Notas Públicas

    No último final de semana, entre os dias 26 e 28 de junho, a Comissão Brasileira Justiça e Paz reuniu o seu Pleno para debater a conjuntura nacional e as ações que lhe cabem nesse cenário de crise e de acirramento das condições de vida especialmente dos povos indígenas ameaçados de genocídio, das populações pobres e de periferia que não podem ficar de quarentena como as outras classes sociais por causa da fome que se abate sobre elas, e dos ataques sistemáticos à democracia que ameaçam nossas instituições e teimam em querer jogar o país em um regime autoritário.

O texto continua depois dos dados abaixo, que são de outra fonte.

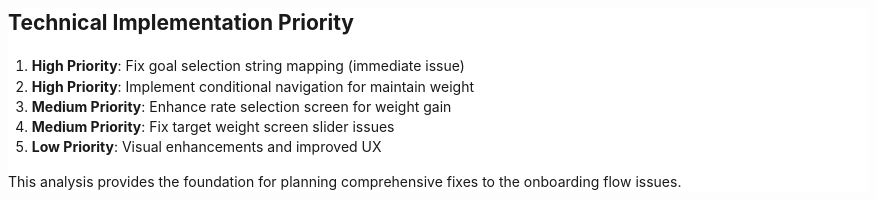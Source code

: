## Technical Implementation Priority

1. **High Priority**: Fix goal selection string mapping (immediate issue)
2. **High Priority**: Implement conditional navigation for maintain weight
3. **Medium Priority**: Enhance rate selection screen for weight gain
4. **Medium Priority**: Fix target weight screen slider issues
5. **Low Priority**: Visual enhancements and improved UX

This analysis provides the foundation for planning comprehensive fixes to the onboarding flow issues.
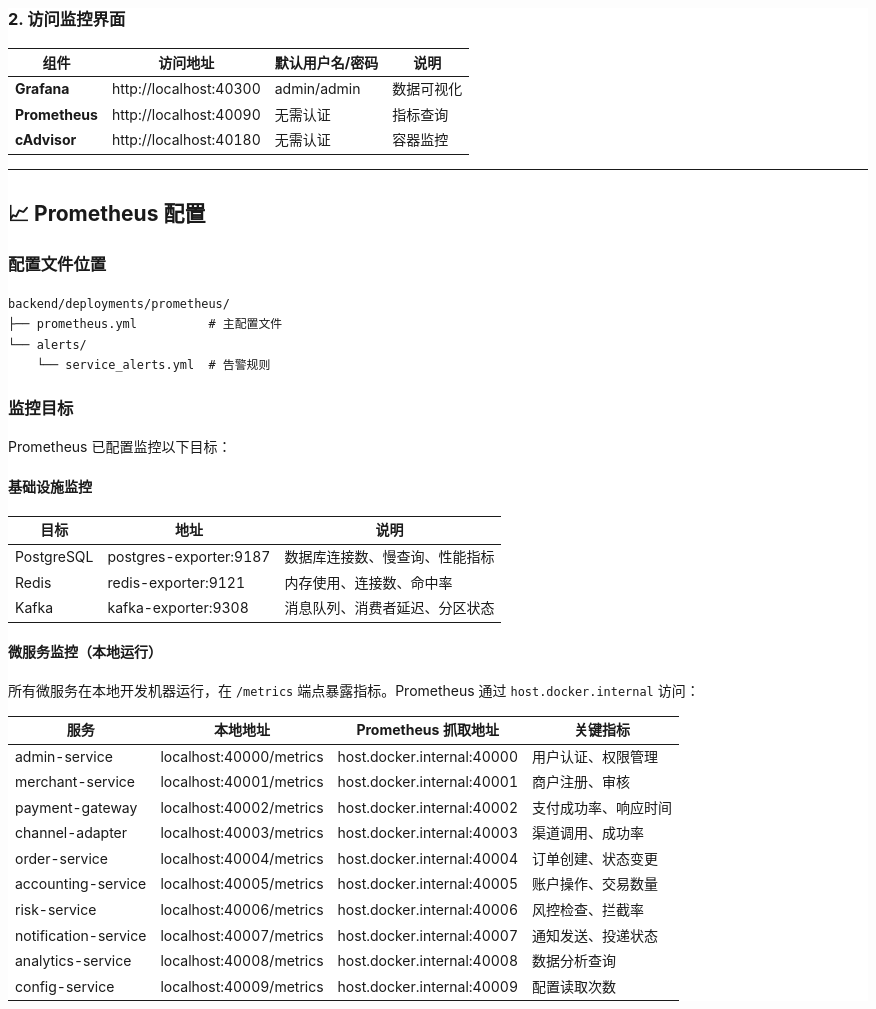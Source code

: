 ### 2. 访问监控界面

| 组件 | 访问地址 | 默认用户名/密码 | 说明 |
|------|---------|----------------|------|
| **Grafana** | http://localhost:40300 | admin/admin | 数据可视化 |
| **Prometheus** | http://localhost:40090 | 无需认证 | 指标查询 |
| **cAdvisor** | http://localhost:40180 | 无需认证 | 容器监控 |

---

## 📈 Prometheus 配置

### 配置文件位置

```
backend/deployments/prometheus/
├── prometheus.yml          # 主配置文件
└── alerts/
    └── service_alerts.yml  # 告警规则
```

### 监控目标

Prometheus 已配置监控以下目标：

#### 基础设施监控

| 目标 | 地址 | 说明 |
|------|------|------|
| PostgreSQL | postgres-exporter:9187 | 数据库连接数、慢查询、性能指标 |
| Redis | redis-exporter:9121 | 内存使用、连接数、命中率 |
| Kafka | kafka-exporter:9308 | 消息队列、消费者延迟、分区状态 |

#### 微服务监控（本地运行）

所有微服务在本地开发机器运行，在 `/metrics` 端点暴露指标。Prometheus 通过 `host.docker.internal` 访问：

| 服务 | 本地地址 | Prometheus 抓取地址 | 关键指标 |
|------|---------|-------------------|---------|
| admin-service | localhost:40000/metrics | host.docker.internal:40000 | 用户认证、权限管理 |
| merchant-service | localhost:40001/metrics | host.docker.internal:40001 | 商户注册、审核 |
| payment-gateway | localhost:40002/metrics | host.docker.internal:40002 | 支付成功率、响应时间 |
| channel-adapter | localhost:40003/metrics | host.docker.internal:40003 | 渠道调用、成功率 |
| order-service | localhost:40004/metrics | host.docker.internal:40004 | 订单创建、状态变更 |
| accounting-service | localhost:40005/metrics | host.docker.internal:40005 | 账户操作、交易数量 |
| risk-service | localhost:40006/metrics | host.docker.internal:40006 | 风控检查、拦截率 |
| notification-service | localhost:40007/metrics | host.docker.internal:40007 | 通知发送、投递状态 |
| analytics-service | localhost:40008/metrics | host.docker.internal:40008 | 数据分析查询 |
| config-service | localhost:40009/metrics | host.docker.internal:40009 | 配置读取次数 |
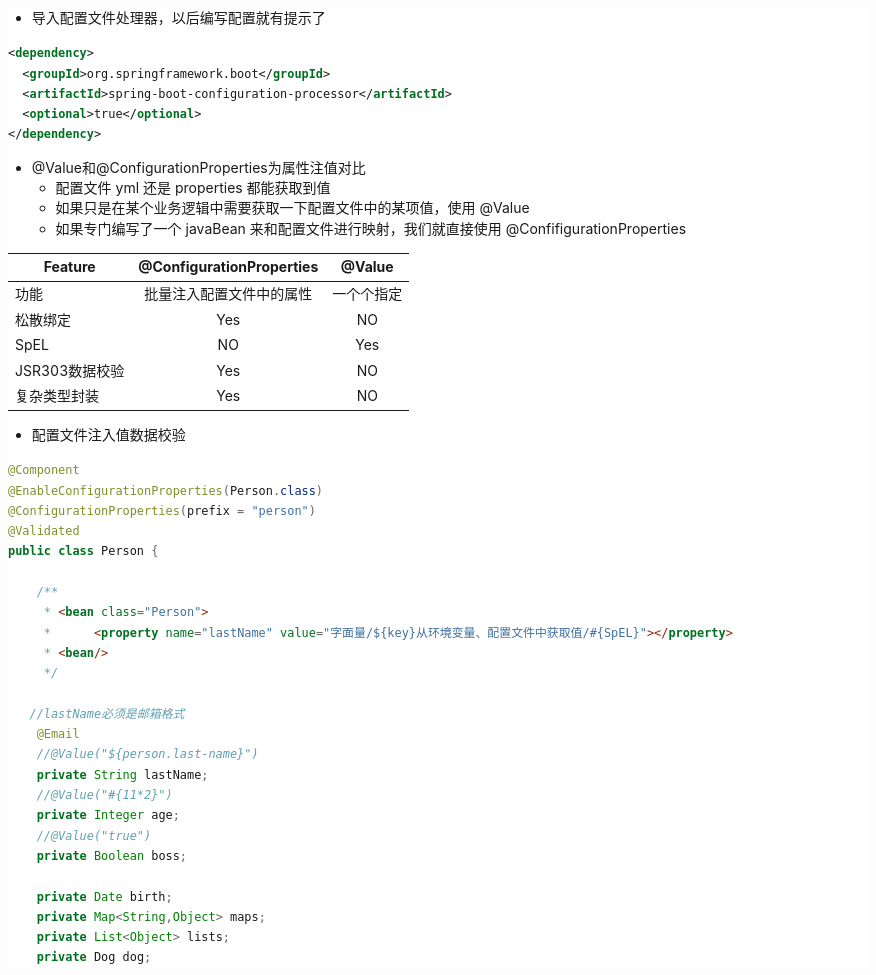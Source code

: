 - 导入配置文件处理器，以后编写配置就有提示了 

```xml
<dependency> 
  <groupId>org.springframework.boot</groupId> 
  <artifactId>spring‐boot‐configuration‐processor</artifactId> 
  <optional>true</optional> 
</dependency>
```

- @Value和@ConfigurationProperties为属性注值对比
  - 配置文件 yml 还是 properties 都能获取到值
  - 如果只是在某个业务逻辑中需要获取一下配置文件中的某项值，使用 @Value
  - 如果专门编写了一个 javaBean 来和配置文件进行映射，我们就直接使用 @ConfifigurationProperties

| Feature        | @ConfigurationProperties |   @Value   |
| -------------- | :----------------------: | :--------: |
| 功能           | 批量注入配置文件中的属性 | 一个个指定 |
| 松散绑定       |           Yes            |     NO     |
| SpEL           |            NO            |    Yes     |
| JSR303数据校验 |           Yes            |     NO     |
| 复杂类型封装   |           Yes            |     NO     |

- 配置文件注入值数据校验

```java
@Component
@EnableConfigurationProperties(Person.class)
@ConfigurationProperties(prefix = "person")
@Validated
public class Person {

    /**
     * <bean class="Person">
     *      <property name="lastName" value="字面量/${key}从环境变量、配置文件中获取值/#{SpEL}"></property>
     * <bean/>
     */

   //lastName必须是邮箱格式
    @Email
    //@Value("${person.last-name}")
    private String lastName;
    //@Value("#{11*2}")
    private Integer age;
    //@Value("true")
    private Boolean boss;

    private Date birth;
    private Map<String,Object> maps;
    private List<Object> lists;
    private Dog dog;
```
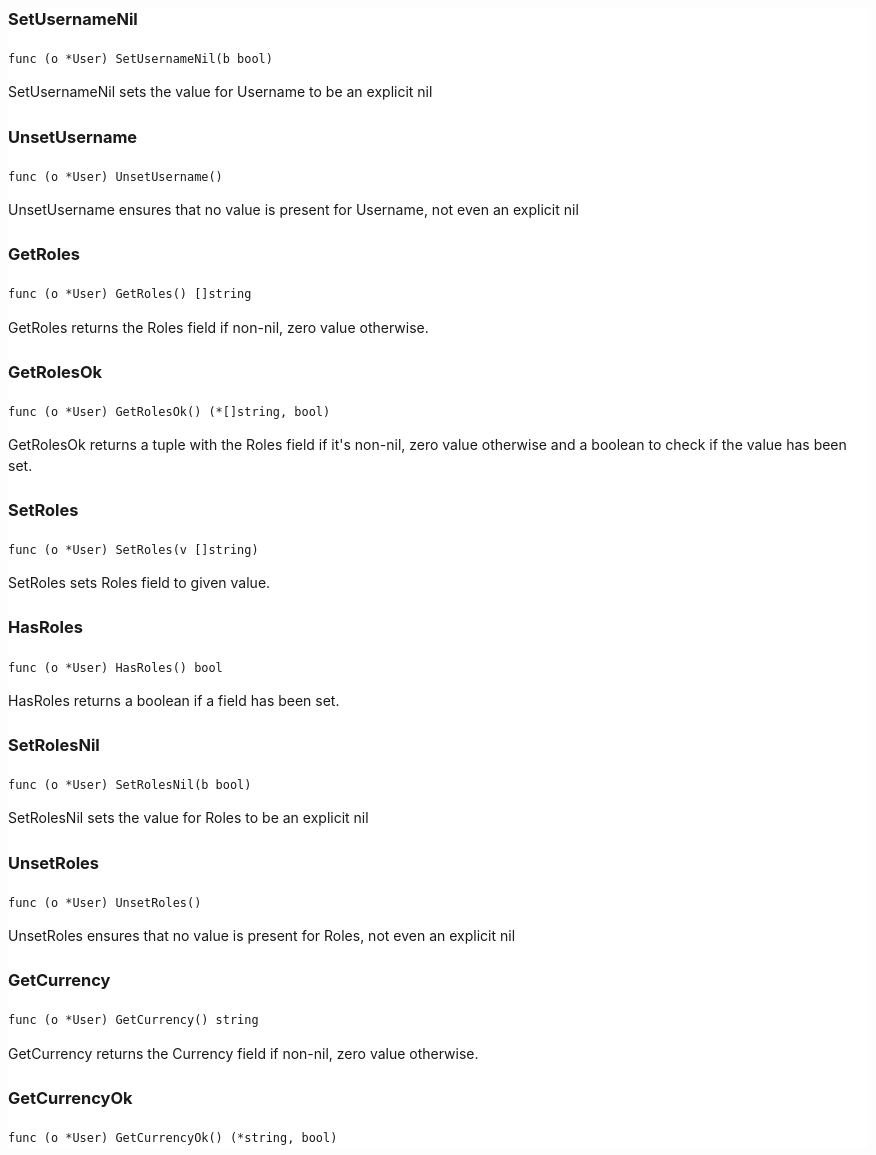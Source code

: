 ### SetUsernameNil

`func (o *User) SetUsernameNil(b bool)`

 SetUsernameNil sets the value for Username to be an explicit nil

### UnsetUsername
`func (o *User) UnsetUsername()`

UnsetUsername ensures that no value is present for Username, not even an explicit nil
### GetRoles

`func (o *User) GetRoles() []string`

GetRoles returns the Roles field if non-nil, zero value otherwise.

### GetRolesOk

`func (o *User) GetRolesOk() (*[]string, bool)`

GetRolesOk returns a tuple with the Roles field if it's non-nil, zero value otherwise
and a boolean to check if the value has been set.

### SetRoles

`func (o *User) SetRoles(v []string)`

SetRoles sets Roles field to given value.

### HasRoles

`func (o *User) HasRoles() bool`

HasRoles returns a boolean if a field has been set.

### SetRolesNil

`func (o *User) SetRolesNil(b bool)`

 SetRolesNil sets the value for Roles to be an explicit nil

### UnsetRoles
`func (o *User) UnsetRoles()`

UnsetRoles ensures that no value is present for Roles, not even an explicit nil
### GetCurrency

`func (o *User) GetCurrency() string`

GetCurrency returns the Currency field if non-nil, zero value otherwise.

### GetCurrencyOk

`func (o *User) GetCurrencyOk() (*string, bool)`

    Além desse debate que se realizou na primeira noite da reunião, nos dias seguintes o Pleno se debruçou sobre o desafio que lhe colocou o presidente da CNBB, dom Walmor de Oliveira, no sentido de ampliar o número e o alcance de Comissões Diocesanas Justiça e Paz (do laicato) e de Comissões organizadas por religiosos e religiosas. Esse desafio se soma ao que a Conferência Nacional de Justiça e Paz determinou em sua reunião de 11 e 12 de junho último, de organizar-se a Rede Brasileira Justiça e Paz, dando-lhe organicidade e orientando sua construção na ação, utilizando instrumentos formativos e dando-lhe estrutura.

    Foram muitos os avanços sentidos nessa etapa, que contou com a participação da Conferência dos Religiosos do Brasil (CRB).